A report entitiled Keys under doormats: mandating insecurity by requiring government access to all data and communications [pdf] was published yesterday by the prestigious Massachusetts Institute of Technology's Computer Science and Artificial Intelligence Laboratory (CSAIL).
CSAIL assembled some of the foremost experts on cryptography in the world for the report, which pointed out that the government calls for law enforcement access to all communications and data were not new, with the same mandates being debated 20 years ago.
However, the cryptographers noted that the damage that could be caused by law enforcement backdoors was much greater today than the mid 90s, when government backdoors such as the Clipper Chip key escrow system were considered damaging and harmful.
"In the wake of the growing economic and social cost of the fundamental insecurity of today's internet environmnet, any proposals that alter the security dynamics online should be approached with caution," the group warned.
Mandating government backdoor access to encrypted communications and data would mean protective measures such as perfect forward secrecy (PFS) as used by Google - which limits the amount of user information disclosed even if digital keys are compromised - would have to be removed.
Furthermore, the requirements to provide full access to law enforcement is likely to introduce unanticipated and hard to detect security flaws in today's complex and large internet environment with billions of interconnected devices and services, the cryptographers wrote.
The backdoors themselves would create "concentrated targets that could attract bad actors", further upping the risk of data breaches, the group wrote.
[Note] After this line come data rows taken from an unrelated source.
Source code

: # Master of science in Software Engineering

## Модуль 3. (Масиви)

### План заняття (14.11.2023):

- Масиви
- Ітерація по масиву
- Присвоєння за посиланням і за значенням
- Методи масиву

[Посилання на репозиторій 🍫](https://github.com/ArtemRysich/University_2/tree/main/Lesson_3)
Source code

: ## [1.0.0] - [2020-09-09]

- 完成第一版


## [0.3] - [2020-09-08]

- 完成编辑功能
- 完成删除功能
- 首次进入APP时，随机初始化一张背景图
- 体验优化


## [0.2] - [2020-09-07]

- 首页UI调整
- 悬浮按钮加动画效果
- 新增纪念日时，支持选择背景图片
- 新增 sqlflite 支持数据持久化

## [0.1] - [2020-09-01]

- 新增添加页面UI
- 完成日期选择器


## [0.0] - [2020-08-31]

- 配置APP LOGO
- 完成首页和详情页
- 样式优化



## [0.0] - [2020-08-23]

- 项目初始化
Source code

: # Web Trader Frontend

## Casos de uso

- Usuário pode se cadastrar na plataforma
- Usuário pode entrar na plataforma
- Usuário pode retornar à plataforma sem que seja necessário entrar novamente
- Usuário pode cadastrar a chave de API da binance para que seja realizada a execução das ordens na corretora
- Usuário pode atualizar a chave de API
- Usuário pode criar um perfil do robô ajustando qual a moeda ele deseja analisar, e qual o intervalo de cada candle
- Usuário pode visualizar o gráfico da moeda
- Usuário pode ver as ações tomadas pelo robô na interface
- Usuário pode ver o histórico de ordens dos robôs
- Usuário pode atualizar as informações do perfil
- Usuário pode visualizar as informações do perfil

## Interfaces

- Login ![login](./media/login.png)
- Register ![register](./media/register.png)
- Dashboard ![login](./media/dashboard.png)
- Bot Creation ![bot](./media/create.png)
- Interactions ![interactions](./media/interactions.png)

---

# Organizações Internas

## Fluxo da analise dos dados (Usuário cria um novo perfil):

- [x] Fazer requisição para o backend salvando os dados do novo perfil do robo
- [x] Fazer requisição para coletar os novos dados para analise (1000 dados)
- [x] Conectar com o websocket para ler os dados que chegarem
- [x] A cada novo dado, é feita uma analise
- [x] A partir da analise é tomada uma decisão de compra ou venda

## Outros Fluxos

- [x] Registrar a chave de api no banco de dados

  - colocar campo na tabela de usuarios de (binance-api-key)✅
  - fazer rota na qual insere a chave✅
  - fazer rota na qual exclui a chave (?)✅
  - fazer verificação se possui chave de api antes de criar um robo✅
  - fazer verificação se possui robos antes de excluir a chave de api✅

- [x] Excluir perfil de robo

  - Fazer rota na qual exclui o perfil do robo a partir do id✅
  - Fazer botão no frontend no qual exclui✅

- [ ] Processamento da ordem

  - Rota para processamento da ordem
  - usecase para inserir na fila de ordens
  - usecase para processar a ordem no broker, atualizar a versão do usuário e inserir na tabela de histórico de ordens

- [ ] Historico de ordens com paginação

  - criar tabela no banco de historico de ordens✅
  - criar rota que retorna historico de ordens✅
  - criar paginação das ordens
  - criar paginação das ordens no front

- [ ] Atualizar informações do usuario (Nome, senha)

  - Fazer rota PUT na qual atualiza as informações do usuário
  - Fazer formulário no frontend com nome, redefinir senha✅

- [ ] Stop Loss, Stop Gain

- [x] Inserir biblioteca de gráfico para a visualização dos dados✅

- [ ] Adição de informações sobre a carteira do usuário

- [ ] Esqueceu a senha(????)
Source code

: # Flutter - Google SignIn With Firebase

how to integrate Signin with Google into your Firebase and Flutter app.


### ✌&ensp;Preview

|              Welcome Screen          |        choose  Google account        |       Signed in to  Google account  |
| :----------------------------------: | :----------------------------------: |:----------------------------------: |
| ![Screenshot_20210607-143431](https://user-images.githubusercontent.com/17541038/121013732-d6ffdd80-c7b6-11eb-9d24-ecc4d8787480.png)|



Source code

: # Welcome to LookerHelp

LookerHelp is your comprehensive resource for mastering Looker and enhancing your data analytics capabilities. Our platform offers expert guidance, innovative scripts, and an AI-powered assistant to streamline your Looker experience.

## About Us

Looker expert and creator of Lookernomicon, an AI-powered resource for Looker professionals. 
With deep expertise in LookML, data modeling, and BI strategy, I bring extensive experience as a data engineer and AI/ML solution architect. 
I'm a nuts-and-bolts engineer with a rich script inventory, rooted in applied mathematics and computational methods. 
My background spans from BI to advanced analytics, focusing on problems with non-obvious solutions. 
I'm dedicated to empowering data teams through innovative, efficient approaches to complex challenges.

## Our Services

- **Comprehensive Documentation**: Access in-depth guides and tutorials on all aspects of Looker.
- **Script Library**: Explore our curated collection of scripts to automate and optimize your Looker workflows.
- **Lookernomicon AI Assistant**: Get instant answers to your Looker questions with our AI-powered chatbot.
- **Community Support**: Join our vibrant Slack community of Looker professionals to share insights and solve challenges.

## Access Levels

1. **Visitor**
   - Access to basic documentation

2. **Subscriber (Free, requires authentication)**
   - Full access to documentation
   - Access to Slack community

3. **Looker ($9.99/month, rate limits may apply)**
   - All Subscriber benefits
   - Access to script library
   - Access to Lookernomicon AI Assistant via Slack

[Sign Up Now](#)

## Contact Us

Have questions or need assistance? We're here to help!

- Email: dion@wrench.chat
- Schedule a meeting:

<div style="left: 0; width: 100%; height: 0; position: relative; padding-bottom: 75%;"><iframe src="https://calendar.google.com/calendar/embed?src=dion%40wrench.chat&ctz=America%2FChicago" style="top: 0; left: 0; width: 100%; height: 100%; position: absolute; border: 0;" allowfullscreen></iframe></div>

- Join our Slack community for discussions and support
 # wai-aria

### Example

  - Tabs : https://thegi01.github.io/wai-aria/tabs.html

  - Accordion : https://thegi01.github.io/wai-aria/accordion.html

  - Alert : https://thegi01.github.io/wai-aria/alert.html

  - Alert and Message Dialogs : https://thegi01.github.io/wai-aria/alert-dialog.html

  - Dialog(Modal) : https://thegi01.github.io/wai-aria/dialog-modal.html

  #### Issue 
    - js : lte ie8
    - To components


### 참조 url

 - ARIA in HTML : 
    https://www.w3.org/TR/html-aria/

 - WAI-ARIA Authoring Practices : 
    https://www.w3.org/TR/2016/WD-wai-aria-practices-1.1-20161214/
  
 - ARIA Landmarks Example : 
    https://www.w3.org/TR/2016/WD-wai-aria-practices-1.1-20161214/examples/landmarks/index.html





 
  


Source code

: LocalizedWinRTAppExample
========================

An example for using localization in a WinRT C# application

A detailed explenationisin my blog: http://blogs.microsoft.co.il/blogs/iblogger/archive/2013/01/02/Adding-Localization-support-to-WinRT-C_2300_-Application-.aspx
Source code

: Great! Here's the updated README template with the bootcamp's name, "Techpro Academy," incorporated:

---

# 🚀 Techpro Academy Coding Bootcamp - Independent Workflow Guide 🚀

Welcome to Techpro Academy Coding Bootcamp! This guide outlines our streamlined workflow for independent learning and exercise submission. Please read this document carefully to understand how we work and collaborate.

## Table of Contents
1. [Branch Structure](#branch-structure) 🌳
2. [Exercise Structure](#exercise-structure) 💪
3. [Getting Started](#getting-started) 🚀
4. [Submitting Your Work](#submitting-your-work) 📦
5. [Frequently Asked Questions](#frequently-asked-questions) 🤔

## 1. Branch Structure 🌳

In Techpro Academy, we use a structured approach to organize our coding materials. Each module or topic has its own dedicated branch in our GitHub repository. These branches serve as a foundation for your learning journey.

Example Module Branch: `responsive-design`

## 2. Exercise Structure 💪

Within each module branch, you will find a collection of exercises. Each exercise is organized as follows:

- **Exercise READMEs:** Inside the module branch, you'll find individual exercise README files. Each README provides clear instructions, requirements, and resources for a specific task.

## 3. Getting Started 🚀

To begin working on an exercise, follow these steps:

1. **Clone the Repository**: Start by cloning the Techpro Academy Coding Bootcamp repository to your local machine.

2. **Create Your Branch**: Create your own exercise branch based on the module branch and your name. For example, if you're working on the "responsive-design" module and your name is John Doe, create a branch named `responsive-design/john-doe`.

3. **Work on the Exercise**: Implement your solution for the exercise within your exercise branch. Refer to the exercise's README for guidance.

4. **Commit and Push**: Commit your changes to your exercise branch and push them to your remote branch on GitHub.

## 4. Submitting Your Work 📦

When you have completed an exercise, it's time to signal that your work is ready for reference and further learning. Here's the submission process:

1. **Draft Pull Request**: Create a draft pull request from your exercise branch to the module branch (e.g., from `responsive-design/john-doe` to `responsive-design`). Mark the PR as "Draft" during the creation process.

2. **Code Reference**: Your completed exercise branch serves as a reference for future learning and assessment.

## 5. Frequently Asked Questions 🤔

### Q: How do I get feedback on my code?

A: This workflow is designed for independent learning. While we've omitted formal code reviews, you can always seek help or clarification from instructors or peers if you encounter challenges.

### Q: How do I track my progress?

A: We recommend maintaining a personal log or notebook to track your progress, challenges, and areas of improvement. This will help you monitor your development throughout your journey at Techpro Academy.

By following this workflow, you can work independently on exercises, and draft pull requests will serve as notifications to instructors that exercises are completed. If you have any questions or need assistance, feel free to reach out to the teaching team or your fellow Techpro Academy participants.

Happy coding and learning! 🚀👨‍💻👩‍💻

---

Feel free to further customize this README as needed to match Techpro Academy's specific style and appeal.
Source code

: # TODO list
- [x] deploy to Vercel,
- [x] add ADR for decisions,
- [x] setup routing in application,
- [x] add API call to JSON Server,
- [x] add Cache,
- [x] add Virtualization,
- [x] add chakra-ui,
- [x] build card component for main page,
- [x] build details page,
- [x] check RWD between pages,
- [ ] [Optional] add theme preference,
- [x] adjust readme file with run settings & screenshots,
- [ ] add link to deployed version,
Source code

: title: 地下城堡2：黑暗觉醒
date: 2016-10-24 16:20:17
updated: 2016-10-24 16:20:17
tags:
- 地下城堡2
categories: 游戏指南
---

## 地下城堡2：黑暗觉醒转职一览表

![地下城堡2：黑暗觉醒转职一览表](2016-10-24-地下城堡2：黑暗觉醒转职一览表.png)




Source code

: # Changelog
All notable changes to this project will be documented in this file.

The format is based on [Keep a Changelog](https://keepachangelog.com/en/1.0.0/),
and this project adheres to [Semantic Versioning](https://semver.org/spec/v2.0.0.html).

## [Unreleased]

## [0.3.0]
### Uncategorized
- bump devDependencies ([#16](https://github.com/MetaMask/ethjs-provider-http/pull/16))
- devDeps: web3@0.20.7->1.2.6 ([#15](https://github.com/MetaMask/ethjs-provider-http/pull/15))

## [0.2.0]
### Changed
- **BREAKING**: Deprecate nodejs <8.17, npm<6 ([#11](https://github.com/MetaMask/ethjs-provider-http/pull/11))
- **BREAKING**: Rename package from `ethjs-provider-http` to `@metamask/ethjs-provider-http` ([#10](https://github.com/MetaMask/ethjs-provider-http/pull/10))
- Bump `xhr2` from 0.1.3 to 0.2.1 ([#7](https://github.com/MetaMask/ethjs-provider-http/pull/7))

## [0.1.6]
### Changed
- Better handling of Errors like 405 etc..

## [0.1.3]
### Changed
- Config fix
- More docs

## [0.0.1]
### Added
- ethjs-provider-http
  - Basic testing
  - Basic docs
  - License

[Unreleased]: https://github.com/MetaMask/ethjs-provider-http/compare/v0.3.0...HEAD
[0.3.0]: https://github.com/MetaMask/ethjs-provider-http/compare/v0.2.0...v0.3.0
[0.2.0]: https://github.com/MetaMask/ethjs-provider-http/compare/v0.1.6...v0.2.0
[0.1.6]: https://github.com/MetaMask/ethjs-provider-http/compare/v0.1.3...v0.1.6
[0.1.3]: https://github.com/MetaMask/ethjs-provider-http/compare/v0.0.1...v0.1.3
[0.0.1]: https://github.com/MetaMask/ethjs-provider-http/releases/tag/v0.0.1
The crypto specialists pointed out that the UK intends to soon introduce laws to compel all communications providers, including US companies, to grant access to British security and law enforcement agencies.
This would lead to other countries demanding the same, reversing US and UK policy to keep the internet free and away from the control of authoritiarian regimes, the group argued.
"China has already intimated that it may require exceptional access. If a British-based developer deploys a messaging application used by citizens of China, must it provide exceptional access to Chinese law enforcement?" the crypto experts wrote.
"Which countries have sufficient respect for the rule of law to participate in an international exceptional access framework? How would such determinations be made?
"How would timely approvals be given for the millions of new products with communications capabilities? And how would this new surveillance ecosystem be funded and supervised?"